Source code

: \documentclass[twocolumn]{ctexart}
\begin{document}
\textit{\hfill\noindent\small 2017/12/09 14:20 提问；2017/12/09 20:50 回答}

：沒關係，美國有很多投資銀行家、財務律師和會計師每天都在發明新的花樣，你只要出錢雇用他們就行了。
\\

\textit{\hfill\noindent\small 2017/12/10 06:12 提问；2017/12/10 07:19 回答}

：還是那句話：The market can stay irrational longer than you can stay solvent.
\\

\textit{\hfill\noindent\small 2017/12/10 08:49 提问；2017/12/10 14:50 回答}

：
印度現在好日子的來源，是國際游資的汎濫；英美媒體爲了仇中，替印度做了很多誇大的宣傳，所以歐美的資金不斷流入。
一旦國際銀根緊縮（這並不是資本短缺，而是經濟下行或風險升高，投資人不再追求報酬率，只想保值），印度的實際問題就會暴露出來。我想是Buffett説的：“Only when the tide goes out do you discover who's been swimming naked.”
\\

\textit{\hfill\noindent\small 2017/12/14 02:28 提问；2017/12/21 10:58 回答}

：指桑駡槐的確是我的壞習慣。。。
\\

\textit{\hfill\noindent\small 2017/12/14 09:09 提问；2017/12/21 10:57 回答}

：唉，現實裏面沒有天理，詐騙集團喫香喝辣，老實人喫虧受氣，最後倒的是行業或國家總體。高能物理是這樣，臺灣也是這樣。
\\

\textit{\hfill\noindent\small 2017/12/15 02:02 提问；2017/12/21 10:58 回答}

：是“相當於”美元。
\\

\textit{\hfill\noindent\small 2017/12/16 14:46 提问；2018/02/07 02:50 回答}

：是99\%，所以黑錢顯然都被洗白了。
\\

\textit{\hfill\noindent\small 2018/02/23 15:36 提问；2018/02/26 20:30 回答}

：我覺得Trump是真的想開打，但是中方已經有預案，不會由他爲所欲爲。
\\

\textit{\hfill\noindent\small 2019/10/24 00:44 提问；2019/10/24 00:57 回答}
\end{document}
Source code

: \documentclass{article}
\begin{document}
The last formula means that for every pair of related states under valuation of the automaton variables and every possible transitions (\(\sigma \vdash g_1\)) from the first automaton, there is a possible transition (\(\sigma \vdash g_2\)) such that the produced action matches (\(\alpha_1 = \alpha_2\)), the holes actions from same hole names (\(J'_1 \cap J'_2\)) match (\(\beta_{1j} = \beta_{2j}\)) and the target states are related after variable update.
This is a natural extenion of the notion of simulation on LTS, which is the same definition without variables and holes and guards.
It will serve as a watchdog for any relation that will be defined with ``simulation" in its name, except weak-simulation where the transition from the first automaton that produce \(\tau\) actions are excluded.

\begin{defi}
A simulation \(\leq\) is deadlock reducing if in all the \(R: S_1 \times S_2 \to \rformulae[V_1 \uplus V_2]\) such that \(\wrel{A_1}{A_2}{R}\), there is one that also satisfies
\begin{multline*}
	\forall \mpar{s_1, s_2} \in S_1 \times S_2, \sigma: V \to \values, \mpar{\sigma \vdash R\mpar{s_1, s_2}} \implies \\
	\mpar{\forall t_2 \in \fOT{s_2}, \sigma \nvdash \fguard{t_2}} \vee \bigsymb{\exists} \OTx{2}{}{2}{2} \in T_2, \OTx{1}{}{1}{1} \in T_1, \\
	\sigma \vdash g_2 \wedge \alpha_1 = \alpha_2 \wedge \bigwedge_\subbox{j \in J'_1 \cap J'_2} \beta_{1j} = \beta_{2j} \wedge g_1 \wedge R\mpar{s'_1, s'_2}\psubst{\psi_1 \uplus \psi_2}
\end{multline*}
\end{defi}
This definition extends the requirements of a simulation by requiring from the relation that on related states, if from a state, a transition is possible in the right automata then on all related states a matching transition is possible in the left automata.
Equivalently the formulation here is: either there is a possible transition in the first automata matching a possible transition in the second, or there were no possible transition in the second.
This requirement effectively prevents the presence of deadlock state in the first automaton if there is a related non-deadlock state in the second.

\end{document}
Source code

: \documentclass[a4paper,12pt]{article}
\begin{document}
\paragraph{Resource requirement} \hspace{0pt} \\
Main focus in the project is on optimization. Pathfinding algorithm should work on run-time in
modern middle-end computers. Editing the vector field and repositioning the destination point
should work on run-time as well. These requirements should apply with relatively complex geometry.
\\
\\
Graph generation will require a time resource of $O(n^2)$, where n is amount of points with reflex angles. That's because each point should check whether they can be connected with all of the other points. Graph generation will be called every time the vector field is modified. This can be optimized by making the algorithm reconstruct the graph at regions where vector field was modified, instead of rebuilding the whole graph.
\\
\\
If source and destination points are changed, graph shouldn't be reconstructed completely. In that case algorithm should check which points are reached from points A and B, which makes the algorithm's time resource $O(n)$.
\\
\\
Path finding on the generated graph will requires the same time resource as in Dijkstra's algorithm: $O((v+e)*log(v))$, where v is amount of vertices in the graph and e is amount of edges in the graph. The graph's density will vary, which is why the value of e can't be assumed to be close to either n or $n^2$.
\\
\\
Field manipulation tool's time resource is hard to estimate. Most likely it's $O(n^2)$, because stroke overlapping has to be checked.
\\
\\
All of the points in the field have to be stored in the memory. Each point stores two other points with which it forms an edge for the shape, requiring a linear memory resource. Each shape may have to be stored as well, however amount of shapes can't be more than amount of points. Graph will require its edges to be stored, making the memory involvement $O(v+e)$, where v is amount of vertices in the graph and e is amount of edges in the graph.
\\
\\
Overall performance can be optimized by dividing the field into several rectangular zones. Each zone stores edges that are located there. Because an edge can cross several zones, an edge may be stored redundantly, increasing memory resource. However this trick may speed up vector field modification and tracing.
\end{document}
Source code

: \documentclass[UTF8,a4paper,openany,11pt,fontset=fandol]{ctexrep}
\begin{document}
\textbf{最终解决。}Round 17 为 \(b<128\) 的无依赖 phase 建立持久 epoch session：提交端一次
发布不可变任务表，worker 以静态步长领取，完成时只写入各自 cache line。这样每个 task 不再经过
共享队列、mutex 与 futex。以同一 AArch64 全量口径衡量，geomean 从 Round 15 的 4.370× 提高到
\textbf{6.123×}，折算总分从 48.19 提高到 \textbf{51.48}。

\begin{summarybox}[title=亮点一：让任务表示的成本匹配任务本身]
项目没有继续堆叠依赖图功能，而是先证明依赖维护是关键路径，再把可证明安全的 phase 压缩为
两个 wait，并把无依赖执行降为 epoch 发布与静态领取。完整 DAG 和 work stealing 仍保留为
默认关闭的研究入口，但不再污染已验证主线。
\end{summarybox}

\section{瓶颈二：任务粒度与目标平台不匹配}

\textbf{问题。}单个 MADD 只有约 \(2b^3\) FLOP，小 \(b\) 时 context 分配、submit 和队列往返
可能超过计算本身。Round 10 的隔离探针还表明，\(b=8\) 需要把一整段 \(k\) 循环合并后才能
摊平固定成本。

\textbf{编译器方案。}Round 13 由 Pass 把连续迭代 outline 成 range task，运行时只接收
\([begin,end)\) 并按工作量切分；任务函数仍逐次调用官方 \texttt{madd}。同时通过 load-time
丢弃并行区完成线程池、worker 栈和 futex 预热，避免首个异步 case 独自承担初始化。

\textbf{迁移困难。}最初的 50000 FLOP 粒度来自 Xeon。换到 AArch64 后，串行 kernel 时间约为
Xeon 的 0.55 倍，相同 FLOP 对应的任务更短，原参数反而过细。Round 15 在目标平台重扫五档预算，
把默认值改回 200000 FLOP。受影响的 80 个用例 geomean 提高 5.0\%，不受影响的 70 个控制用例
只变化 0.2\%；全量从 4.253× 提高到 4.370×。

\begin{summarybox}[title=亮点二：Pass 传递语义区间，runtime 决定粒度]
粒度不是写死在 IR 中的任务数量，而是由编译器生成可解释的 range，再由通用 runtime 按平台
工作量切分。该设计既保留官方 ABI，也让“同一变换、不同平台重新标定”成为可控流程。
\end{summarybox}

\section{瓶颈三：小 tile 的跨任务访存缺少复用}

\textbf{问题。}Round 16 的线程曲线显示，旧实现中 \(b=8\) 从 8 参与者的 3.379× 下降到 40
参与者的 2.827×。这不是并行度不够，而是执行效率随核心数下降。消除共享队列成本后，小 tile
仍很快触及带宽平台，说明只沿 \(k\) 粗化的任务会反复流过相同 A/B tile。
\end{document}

══════

WHAT YOU ARE ASKED TO DO
Reproduce each line from the listing above that includes the word "memory".

THE COMPLETED TASK
All of the points in the field have to be stored in the memory. Each point stores two other points with which it forms an edge for the shape, requiring a linear memory resource. Each shape may have to be stored as well, however amount of shapes can't be more than amount of points. Graph will require its edges to be stored, making the memory involvement $O(v+e)$, where v is amount of vertices in the graph and e is amount of edges in the graph.
Overall performance can be optimized by dividing the field into several rectangular zones. Each zone stores edges that are located there. Because an edge can cross several zones, an edge may be stored redundantly, increasing memory resource. However this trick may speed up vector field modification and tracing.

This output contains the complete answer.